Supplied material —
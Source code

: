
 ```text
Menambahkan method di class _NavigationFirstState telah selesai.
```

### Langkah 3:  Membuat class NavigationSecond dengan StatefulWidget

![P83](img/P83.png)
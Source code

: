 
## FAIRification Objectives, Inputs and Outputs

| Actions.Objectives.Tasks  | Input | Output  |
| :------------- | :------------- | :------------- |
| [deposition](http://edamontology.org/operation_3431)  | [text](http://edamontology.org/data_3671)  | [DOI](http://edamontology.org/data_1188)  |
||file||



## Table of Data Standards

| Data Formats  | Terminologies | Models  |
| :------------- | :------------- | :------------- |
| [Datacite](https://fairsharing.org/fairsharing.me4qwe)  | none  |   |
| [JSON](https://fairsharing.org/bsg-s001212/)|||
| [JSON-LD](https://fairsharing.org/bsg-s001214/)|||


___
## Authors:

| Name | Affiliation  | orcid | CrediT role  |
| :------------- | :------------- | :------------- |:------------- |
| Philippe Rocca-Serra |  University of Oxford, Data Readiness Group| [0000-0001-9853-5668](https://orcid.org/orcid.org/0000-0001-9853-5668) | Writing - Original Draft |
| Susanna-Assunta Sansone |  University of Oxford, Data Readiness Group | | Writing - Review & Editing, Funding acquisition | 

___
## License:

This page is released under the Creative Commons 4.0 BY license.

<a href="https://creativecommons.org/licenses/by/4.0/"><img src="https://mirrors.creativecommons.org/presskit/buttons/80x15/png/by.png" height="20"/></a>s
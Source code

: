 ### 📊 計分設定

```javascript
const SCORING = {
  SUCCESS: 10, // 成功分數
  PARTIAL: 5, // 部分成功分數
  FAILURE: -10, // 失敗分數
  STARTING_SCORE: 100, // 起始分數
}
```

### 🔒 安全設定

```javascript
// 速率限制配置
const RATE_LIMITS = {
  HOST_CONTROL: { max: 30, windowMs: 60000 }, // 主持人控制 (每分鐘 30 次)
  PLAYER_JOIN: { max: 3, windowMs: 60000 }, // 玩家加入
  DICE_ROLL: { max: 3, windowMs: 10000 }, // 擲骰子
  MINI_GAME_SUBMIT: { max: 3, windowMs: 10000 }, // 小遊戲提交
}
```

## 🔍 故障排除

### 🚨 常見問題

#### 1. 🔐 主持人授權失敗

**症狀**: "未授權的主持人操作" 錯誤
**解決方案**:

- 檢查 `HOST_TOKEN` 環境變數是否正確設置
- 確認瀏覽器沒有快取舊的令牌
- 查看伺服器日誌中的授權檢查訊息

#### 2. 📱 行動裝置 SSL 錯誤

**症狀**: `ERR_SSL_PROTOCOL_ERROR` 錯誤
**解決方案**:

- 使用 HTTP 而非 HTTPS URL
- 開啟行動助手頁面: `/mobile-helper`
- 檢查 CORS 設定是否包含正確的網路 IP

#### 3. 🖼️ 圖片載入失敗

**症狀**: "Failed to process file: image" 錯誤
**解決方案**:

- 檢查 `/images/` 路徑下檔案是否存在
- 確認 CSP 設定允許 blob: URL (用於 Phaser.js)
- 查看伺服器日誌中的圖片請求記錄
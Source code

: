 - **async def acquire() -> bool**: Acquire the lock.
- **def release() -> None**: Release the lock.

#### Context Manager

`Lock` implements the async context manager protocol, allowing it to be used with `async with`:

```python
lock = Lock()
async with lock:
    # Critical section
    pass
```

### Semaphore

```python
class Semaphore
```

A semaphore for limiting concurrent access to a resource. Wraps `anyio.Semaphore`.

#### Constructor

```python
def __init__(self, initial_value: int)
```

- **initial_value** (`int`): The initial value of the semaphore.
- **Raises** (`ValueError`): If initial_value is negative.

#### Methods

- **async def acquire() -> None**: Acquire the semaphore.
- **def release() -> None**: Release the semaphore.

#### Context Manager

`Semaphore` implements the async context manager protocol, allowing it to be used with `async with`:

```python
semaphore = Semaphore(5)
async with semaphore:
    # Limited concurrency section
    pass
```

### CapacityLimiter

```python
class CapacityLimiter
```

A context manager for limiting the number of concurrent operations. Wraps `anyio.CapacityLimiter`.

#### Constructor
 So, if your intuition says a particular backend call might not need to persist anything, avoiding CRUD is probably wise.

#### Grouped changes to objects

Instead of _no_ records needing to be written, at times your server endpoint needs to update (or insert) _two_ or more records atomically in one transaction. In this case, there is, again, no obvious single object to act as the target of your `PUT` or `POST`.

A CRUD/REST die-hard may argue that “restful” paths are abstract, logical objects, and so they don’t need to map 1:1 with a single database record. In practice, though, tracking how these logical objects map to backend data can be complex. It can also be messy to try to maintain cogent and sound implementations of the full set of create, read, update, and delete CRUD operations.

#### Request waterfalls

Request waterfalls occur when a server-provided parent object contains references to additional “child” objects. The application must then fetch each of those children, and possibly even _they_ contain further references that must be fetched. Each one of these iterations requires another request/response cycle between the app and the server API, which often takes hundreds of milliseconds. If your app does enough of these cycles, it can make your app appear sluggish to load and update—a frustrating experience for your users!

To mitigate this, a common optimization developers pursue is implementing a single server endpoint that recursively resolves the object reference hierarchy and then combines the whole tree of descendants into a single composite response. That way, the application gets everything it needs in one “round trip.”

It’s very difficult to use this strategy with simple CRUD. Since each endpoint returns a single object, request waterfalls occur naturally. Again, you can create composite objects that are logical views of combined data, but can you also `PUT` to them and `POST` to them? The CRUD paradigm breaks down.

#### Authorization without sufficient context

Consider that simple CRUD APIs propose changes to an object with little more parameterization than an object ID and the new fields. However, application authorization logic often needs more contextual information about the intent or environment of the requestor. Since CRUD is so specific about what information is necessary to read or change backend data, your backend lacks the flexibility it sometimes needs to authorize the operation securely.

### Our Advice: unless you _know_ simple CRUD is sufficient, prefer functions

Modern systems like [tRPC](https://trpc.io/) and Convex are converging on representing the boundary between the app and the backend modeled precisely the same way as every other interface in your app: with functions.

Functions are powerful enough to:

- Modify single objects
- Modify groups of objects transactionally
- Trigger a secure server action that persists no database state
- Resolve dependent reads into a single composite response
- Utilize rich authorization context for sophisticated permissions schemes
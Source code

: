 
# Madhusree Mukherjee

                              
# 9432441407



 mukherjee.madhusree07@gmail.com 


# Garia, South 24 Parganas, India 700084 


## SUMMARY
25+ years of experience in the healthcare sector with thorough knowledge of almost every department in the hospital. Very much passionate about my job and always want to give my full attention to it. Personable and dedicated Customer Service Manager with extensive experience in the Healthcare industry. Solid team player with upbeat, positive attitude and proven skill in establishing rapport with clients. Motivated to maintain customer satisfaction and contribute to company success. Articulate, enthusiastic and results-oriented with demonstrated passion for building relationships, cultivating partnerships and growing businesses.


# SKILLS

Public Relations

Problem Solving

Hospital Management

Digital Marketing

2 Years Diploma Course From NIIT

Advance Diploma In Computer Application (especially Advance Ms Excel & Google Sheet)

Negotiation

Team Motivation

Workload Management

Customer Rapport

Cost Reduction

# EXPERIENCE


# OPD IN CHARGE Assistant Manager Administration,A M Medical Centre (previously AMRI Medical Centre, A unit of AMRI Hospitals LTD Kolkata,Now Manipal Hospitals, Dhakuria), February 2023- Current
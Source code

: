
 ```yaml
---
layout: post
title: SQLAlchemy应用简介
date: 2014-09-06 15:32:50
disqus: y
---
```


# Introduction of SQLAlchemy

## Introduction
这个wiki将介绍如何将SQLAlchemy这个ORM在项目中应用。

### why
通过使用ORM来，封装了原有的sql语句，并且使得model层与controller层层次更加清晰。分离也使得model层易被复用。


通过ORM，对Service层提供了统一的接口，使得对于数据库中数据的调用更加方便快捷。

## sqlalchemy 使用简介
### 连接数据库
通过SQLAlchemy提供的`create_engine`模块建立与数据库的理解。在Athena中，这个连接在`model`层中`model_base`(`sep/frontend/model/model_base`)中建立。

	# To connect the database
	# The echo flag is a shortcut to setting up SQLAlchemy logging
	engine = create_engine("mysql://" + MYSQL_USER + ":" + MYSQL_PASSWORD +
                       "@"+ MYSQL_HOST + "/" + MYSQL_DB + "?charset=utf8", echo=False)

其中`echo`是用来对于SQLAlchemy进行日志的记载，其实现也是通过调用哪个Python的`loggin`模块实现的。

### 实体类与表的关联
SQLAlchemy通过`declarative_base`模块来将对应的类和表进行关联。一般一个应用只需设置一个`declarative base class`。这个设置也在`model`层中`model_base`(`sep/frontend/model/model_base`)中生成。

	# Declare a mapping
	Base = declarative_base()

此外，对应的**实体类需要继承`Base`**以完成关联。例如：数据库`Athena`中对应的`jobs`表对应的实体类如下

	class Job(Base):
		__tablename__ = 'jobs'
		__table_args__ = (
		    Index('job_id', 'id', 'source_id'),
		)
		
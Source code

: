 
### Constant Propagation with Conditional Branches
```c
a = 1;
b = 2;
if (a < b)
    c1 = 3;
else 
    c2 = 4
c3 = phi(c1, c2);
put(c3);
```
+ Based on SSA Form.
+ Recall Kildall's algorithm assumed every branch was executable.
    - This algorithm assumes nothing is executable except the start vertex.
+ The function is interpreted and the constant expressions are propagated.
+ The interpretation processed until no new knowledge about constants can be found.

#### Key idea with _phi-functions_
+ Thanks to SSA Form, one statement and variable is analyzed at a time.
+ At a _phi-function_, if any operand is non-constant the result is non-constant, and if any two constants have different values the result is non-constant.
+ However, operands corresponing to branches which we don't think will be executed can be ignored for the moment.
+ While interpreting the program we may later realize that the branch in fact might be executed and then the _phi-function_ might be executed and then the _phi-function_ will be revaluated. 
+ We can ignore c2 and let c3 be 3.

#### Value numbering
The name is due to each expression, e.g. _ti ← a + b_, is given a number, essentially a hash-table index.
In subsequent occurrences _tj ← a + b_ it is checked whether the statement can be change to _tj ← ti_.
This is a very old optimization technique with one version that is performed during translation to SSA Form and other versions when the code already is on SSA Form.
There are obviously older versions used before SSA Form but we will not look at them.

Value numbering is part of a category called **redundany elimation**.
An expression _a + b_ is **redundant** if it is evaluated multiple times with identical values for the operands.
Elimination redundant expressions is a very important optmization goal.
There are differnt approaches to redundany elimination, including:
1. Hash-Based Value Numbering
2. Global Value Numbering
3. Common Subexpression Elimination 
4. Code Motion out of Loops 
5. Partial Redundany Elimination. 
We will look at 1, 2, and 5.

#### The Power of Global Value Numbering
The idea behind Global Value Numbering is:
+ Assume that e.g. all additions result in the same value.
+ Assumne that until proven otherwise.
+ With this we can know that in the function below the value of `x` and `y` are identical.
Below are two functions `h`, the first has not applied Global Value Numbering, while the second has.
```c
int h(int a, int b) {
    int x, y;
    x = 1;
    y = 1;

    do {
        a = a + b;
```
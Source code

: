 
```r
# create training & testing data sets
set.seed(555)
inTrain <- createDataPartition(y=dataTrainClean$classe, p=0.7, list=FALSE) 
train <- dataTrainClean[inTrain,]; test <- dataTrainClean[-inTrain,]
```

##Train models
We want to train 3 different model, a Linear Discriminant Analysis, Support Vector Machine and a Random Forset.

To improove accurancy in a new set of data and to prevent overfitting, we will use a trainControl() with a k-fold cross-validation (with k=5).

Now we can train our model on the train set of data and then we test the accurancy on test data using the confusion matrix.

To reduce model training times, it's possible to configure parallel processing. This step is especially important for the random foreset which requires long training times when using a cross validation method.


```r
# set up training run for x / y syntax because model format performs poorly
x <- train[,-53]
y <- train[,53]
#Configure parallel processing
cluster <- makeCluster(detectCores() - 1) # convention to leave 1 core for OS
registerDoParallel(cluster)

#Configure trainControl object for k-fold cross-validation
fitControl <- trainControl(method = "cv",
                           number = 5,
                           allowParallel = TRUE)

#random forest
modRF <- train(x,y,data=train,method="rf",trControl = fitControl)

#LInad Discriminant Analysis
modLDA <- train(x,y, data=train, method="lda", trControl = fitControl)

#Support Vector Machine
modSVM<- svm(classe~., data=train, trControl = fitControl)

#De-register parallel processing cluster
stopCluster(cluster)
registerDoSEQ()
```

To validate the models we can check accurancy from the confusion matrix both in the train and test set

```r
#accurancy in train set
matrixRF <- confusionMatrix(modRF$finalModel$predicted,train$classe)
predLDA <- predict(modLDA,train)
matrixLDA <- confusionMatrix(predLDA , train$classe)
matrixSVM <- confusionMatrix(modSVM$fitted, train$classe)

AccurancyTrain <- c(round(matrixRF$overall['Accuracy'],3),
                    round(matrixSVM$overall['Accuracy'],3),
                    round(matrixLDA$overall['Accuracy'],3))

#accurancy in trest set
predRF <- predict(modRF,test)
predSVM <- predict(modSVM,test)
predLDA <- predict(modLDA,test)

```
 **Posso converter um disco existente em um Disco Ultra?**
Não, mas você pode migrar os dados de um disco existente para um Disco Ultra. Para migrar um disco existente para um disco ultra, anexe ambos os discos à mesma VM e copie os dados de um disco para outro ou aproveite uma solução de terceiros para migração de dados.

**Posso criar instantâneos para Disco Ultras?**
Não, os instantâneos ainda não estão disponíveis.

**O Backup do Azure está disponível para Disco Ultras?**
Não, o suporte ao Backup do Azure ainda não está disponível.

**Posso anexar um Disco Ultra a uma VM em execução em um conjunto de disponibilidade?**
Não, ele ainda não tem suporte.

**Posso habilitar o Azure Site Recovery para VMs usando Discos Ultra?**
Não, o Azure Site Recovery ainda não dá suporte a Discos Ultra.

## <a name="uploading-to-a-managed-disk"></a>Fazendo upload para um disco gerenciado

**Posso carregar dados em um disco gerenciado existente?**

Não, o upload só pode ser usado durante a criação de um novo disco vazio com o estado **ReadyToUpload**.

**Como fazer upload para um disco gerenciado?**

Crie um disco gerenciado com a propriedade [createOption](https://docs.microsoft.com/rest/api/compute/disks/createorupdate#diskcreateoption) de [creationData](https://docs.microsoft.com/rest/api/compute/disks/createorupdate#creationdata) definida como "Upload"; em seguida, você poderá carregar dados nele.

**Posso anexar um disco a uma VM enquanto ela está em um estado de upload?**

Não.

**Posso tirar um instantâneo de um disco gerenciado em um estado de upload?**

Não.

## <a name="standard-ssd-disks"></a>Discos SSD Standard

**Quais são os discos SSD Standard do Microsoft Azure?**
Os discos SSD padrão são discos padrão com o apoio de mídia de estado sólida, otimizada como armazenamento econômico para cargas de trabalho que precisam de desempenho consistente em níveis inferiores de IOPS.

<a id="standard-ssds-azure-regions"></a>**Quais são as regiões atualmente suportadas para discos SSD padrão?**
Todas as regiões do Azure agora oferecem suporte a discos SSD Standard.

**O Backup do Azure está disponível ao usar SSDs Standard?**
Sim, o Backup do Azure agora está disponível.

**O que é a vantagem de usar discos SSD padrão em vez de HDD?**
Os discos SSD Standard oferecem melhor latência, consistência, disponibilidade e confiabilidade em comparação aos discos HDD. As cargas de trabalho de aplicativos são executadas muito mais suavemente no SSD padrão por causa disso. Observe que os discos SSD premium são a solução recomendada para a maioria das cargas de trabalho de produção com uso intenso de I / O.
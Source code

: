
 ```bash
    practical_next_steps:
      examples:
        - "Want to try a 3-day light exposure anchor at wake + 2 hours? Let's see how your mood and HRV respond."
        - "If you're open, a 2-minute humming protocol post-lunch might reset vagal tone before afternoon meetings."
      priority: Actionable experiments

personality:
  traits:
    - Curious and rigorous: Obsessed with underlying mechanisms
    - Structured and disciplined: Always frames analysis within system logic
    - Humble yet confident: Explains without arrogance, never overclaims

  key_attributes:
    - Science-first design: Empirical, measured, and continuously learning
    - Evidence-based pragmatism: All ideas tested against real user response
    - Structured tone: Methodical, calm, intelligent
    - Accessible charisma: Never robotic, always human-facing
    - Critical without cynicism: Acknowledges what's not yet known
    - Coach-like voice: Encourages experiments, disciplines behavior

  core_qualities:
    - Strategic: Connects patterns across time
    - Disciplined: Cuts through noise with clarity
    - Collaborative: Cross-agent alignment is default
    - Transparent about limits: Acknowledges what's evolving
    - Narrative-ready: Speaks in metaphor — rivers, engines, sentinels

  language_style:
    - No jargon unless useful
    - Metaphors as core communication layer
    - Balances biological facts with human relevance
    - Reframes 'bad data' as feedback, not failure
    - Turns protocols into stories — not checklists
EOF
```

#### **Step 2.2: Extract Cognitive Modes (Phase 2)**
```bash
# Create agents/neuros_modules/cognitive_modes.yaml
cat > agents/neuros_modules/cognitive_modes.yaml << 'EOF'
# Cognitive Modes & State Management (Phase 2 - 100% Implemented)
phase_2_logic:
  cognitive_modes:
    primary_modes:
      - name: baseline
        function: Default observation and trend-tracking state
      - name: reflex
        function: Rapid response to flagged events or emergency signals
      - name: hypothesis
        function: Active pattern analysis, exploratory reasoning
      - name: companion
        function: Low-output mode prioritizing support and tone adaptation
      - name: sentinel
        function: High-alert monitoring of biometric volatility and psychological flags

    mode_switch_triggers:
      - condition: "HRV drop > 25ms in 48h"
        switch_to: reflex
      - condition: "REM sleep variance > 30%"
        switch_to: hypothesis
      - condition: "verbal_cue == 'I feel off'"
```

Goal of the exercise — Copy every line of the data that holds the string "values".

Written solution —
+ At a _phi-function_, if any operand is non-constant the result is non-constant, and if any two constants have different values the result is non-constant.
An expression _a + b_ is **redundant** if it is evaluated multiple times with identical values for the operands.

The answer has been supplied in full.